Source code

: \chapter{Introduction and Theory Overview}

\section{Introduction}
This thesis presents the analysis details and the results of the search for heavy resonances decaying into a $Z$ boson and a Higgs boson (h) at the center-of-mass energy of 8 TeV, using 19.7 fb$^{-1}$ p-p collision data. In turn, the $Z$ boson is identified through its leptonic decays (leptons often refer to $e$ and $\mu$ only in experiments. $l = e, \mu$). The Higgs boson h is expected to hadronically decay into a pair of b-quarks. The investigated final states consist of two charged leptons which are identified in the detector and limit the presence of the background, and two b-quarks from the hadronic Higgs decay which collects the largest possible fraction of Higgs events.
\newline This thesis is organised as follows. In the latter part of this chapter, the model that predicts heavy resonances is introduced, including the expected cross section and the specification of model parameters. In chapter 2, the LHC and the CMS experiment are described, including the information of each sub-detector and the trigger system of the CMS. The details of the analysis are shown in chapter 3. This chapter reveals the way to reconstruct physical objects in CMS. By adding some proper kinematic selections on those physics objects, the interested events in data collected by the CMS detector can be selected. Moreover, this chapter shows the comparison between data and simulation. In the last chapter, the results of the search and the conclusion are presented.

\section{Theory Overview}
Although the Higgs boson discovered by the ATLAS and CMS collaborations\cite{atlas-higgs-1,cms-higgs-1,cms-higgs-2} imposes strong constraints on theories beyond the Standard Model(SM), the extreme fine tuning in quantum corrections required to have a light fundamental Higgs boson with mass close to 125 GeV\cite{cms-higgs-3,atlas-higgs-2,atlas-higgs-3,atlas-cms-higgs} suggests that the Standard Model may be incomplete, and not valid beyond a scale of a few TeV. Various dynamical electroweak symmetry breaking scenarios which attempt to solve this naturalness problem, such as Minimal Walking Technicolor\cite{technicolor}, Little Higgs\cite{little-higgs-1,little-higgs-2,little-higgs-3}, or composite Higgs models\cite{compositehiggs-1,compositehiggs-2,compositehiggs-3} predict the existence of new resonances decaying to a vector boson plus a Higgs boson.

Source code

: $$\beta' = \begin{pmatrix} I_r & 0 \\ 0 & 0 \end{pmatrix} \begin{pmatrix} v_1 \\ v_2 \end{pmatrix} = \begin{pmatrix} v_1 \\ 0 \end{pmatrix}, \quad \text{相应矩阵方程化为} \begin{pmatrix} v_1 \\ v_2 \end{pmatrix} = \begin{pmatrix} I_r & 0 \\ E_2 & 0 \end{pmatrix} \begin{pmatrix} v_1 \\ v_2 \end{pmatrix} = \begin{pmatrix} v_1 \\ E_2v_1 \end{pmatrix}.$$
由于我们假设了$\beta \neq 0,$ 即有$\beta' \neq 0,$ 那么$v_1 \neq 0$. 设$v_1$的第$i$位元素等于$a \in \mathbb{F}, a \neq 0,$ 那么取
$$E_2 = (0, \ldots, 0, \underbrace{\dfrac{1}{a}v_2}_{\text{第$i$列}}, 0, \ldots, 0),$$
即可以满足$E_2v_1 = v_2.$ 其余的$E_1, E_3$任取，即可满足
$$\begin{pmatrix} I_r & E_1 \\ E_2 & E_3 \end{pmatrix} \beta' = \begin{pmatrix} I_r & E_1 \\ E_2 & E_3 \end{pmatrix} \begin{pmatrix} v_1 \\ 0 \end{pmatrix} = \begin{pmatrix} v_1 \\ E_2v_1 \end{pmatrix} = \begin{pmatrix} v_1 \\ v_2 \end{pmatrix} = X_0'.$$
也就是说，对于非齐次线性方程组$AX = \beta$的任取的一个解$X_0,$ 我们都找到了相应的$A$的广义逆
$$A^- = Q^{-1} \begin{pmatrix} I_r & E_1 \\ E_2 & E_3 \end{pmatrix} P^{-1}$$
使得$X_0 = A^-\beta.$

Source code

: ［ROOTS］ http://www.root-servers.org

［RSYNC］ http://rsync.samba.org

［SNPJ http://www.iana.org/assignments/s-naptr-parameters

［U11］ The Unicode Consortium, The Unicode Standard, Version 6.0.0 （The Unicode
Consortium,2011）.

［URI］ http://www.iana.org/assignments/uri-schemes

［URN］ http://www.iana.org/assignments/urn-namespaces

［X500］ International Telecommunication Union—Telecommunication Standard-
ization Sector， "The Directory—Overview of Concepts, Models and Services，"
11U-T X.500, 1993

▶ **Assignment**: Each line of the listing is to be repeated exactly.

▶ **Answer box**:
Source code

: \chapter{Introduction and Theory Overview}

\section{Introduction}
This thesis presents the analysis details and the results of the search for heavy resonances decaying into a $Z$ boson and a Higgs boson (h) at the center-of-mass energy of 8 TeV, using 19.7 fb$^{-1}$ p-p collision data. In turn, the $Z$ boson is identified through its leptonic decays (leptons often refer to $e$ and $\mu$ only in experiments. $l = e, \mu$). The Higgs boson h is expected to hadronically decay into a pair of b-quarks. The investigated final states consist of two charged leptons which are identified in the detector and limit the presence of the background, and two b-quarks from the hadronic Higgs decay which collects the largest possible fraction of Higgs events.
\newline This thesis is organised as follows. In the latter part of this chapter, the model that predicts heavy resonances is introduced, including the expected cross section and the specification of model parameters. In chapter 2, the LHC and the CMS experiment are described, including the information of each sub-detector and the trigger system of the CMS. The details of the analysis are shown in chapter 3. This chapter reveals the way to reconstruct physical objects in CMS. By adding some proper kinematic selections on those physics objects, the interested events in data collected by the CMS detector can be selected. Moreover, this chapter shows the comparison between data and simulation. In the last chapter, the results of the search and the conclusion are presented.

\section{Theory Overview}
Although the Higgs boson discovered by the ATLAS and CMS collaborations\cite{atlas-higgs-1,cms-higgs-1,cms-higgs-2} imposes strong constraints on theories beyond the Standard Model(SM), the extreme fine tuning in quantum corrections required to have a light fundamental Higgs boson with mass close to 125 GeV\cite{cms-higgs-3,atlas-higgs-2,atlas-higgs-3,atlas-cms-higgs} suggests that the Standard Model may be incomplete, and not valid beyond a scale of a few TeV. Various dynamical electroweak symmetry breaking scenarios which attempt to solve this naturalness problem, such as Minimal Walking Technicolor\cite{technicolor}, Little Higgs\cite{little-higgs-1,little-higgs-2,little-higgs-3}, or composite Higgs models\cite{compositehiggs-1,compositehiggs-2,compositehiggs-3} predict the existence of new resonances decaying to a vector boson plus a Higgs boson.

Source code

: $$\beta' = \begin{pmatrix} I_r & 0 \\ 0 & 0 \end{pmatrix} \begin{pmatrix} v_1 \\ v_2 \end{pmatrix} = \begin{pmatrix} v_1 \\ 0 \end{pmatrix}, \quad \text{相应矩阵方程化为} \begin{pmatrix} v_1 \\ v_2 \end{pmatrix} = \begin{pmatrix} I_r & 0 \\ E_2 & 0 \end{pmatrix} \begin{pmatrix} v_1 \\ v_2 \end{pmatrix} = \begin{pmatrix} v_1 \\ E_2v_1 \end{pmatrix}.$$
由于我们假设了$\beta \neq 0,$ 即有$\beta' \neq 0,$ 那么$v_1 \neq 0$. 设$v_1$的第$i$位元素等于$a \in \mathbb{F}, a \neq 0,$ 那么取
$$E_2 = (0, \ldots, 0, \underbrace{\dfrac{1}{a}v_2}_{\text{第$i$列}}, 0, \ldots, 0),$$
即可以满足$E_2v_1 = v_2.$ 其余的$E_1, E_3$任取，即可满足
$$\begin{pmatrix} I_r & E_1 \\ E_2 & E_3 \end{pmatrix} \beta' = \begin{pmatrix} I_r & E_1 \\ E_2 & E_3 \end{pmatrix} \begin{pmatrix} v_1 \\ 0 \end{pmatrix} = \begin{pmatrix} v_1 \\ E_2v_1 \end{pmatrix} = \begin{pmatrix} v_1 \\ v_2 \end{pmatrix} = X_0'.$$
也就是说，对于非齐次线性方程组$AX = \beta$的任取的一个解$X_0,$ 我们都找到了相应的$A$的广义逆
$$A^- = Q^{-1} \begin{pmatrix} I_r & E_1 \\ E_2 & E_3 \end{pmatrix} P^{-1}$$
使得$X_0 = A^-\beta.$

Source code

: ［ROOTS］ http://www.root-servers.org

［RSYNC］ http://rsync.samba.org

［SNPJ http://www.iana.org/assignments/s-naptr-parameters

［U11］ The Unicode Consortium, The Unicode Standard, Version 6.0.0 （The Unicode
Consortium,2011）.

［URI］ http://www.iana.org/assignments/uri-schemes

［URN］ http://www.iana.org/assignments/urn-namespaces

［X500］ International Telecommunication Union—Telecommunication Standard-
ization Sector， "The Directory—Overview of Concepts, Models and Services，"
11U-T X.500, 1993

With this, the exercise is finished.